Problem details
From the listing below, extract each line containing the string "block".

** Source material follows **

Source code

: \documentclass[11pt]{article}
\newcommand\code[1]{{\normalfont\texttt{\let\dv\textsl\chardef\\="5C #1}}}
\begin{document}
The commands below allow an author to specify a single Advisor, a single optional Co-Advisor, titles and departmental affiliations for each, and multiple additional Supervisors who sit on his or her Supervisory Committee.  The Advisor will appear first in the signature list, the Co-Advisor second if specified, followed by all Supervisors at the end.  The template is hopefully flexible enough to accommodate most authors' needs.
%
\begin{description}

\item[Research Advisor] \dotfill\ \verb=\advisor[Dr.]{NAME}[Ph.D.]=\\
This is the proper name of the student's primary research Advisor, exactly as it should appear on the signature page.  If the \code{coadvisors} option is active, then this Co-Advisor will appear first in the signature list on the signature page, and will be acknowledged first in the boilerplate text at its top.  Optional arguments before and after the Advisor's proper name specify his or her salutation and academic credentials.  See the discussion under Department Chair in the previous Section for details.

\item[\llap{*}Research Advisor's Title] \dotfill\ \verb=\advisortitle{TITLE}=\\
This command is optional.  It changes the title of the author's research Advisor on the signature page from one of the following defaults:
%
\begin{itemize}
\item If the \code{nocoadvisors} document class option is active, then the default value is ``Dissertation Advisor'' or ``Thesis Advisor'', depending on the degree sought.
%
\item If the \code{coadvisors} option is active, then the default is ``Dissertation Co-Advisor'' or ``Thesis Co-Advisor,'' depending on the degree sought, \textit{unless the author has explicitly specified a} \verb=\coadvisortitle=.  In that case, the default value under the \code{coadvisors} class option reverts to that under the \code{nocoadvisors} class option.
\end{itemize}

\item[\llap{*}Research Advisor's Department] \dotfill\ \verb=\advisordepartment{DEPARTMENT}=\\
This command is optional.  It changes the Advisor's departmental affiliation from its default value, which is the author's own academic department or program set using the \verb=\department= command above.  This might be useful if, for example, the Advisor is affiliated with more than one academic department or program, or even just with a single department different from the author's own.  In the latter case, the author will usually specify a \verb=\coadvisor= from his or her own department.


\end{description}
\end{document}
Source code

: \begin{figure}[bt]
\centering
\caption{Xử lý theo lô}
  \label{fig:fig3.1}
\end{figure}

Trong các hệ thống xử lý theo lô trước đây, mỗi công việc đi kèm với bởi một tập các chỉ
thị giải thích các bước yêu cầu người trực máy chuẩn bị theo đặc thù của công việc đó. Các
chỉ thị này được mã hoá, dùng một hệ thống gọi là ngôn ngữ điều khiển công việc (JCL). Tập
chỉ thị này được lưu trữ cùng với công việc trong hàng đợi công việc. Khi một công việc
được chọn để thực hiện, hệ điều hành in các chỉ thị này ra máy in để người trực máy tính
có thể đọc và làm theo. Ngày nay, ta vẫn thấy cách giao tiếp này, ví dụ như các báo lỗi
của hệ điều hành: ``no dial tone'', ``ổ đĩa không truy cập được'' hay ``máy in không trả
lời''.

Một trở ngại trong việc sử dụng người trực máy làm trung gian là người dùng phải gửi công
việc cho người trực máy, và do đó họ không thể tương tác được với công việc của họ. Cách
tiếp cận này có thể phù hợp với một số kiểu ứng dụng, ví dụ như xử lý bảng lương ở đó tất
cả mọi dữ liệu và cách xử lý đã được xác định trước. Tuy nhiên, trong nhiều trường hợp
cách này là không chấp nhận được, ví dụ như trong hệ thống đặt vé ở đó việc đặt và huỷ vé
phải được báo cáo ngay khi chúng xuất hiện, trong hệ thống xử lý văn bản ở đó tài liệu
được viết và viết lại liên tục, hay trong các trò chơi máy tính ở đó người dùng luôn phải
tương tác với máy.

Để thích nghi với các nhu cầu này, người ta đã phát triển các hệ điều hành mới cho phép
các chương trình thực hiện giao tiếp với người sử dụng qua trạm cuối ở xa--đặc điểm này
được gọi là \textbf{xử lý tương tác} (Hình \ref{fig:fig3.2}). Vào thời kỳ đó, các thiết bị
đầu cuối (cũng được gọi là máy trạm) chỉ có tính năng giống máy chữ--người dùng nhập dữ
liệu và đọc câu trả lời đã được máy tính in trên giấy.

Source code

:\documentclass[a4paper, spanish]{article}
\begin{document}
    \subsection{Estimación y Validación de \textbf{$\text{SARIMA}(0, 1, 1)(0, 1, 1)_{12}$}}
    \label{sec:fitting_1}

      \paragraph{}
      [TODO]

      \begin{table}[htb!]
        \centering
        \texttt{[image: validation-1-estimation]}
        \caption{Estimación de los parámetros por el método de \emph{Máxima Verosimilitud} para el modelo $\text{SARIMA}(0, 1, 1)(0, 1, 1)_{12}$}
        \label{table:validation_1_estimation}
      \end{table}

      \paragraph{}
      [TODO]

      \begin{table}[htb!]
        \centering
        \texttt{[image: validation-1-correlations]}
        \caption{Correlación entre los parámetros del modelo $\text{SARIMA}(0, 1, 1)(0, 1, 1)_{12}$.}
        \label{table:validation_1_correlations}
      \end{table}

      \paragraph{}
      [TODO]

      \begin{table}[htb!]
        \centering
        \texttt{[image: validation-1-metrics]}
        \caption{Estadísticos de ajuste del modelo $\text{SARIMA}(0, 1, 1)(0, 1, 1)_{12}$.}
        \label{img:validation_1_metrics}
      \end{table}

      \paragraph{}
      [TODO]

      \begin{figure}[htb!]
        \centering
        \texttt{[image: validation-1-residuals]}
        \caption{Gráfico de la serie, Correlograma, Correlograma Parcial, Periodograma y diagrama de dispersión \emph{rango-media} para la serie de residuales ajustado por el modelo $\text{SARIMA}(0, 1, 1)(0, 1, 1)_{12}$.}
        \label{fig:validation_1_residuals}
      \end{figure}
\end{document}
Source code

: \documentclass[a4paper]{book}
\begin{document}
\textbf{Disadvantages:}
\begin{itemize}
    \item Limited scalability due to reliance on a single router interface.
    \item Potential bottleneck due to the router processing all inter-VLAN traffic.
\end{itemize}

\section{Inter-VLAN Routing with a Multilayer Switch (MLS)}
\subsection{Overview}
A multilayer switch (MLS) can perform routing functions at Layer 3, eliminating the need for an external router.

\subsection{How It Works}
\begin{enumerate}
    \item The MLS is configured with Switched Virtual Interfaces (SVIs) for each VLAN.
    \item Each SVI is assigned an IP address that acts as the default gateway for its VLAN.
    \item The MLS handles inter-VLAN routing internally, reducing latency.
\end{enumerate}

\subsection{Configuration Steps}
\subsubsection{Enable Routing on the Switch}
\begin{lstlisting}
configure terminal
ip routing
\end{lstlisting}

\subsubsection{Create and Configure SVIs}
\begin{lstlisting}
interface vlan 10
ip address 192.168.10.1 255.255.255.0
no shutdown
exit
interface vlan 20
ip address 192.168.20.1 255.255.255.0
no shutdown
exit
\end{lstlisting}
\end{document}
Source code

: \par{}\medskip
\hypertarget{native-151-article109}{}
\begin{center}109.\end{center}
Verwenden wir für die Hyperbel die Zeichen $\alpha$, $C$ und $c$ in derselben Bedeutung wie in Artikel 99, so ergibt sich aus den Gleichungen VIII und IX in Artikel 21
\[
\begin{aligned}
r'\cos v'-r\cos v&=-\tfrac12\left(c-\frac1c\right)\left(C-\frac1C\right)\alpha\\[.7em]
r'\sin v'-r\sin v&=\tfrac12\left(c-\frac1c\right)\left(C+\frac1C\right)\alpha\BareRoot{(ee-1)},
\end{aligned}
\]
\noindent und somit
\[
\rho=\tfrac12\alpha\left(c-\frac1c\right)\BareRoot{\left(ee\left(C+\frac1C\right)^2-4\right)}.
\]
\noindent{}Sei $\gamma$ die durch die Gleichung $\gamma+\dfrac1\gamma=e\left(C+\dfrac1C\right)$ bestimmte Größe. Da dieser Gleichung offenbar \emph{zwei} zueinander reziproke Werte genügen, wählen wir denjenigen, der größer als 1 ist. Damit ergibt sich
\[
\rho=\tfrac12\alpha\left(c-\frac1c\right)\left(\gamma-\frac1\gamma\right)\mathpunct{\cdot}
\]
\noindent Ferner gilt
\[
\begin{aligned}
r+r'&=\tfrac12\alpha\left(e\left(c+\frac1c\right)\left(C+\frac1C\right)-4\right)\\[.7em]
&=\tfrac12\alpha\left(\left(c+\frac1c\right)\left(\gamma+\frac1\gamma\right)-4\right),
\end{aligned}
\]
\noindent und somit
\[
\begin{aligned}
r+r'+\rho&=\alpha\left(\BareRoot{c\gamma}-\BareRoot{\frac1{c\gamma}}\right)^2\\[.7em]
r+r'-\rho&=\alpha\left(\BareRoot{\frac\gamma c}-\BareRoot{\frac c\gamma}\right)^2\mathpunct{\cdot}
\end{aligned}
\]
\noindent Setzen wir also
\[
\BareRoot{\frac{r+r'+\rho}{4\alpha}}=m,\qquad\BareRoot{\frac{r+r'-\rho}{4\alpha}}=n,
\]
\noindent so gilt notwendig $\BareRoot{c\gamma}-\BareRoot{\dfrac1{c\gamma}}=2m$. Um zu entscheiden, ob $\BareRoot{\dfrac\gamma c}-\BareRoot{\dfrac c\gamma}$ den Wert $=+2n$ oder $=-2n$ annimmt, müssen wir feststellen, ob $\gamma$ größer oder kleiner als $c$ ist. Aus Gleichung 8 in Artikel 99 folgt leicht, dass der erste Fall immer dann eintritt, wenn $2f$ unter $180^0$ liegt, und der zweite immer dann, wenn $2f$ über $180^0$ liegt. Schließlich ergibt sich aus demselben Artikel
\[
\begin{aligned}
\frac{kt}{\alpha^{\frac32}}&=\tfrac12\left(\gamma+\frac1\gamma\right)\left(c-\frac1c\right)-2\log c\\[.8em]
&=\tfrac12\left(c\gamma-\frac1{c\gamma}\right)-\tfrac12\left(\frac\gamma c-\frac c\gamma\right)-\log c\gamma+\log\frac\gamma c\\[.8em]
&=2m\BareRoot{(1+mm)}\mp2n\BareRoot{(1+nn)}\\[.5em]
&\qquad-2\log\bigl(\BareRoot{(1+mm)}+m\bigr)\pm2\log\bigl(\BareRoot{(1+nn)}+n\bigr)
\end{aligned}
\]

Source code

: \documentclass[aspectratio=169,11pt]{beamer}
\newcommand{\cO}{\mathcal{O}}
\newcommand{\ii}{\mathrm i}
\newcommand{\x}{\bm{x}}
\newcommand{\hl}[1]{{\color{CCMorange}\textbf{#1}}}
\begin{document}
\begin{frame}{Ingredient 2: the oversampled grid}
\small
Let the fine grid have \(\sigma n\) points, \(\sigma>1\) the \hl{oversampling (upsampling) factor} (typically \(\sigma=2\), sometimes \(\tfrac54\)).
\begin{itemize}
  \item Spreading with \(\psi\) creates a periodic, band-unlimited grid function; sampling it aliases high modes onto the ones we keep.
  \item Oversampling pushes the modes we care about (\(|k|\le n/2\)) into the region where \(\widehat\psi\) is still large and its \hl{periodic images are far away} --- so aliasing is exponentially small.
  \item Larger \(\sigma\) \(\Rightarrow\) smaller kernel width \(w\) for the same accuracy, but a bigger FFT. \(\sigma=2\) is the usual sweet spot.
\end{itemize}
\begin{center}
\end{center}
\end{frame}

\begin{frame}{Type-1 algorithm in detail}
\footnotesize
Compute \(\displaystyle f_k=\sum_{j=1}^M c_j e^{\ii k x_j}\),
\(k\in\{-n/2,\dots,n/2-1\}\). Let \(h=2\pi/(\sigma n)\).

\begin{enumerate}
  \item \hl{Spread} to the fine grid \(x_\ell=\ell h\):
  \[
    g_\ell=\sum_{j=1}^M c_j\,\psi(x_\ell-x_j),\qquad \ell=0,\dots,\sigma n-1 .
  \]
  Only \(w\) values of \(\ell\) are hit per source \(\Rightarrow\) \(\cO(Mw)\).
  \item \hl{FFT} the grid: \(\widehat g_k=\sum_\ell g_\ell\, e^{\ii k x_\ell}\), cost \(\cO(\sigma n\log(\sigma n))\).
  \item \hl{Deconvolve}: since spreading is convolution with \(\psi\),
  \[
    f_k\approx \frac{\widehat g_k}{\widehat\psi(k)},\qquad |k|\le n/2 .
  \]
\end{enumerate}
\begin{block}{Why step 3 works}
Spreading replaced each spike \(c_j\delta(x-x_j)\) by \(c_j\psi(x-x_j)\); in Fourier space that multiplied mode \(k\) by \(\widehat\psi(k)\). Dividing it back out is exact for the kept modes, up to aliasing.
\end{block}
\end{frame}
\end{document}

** End of Source material **

The completed task
\begin{block}{Why step 3 works}
\end{block}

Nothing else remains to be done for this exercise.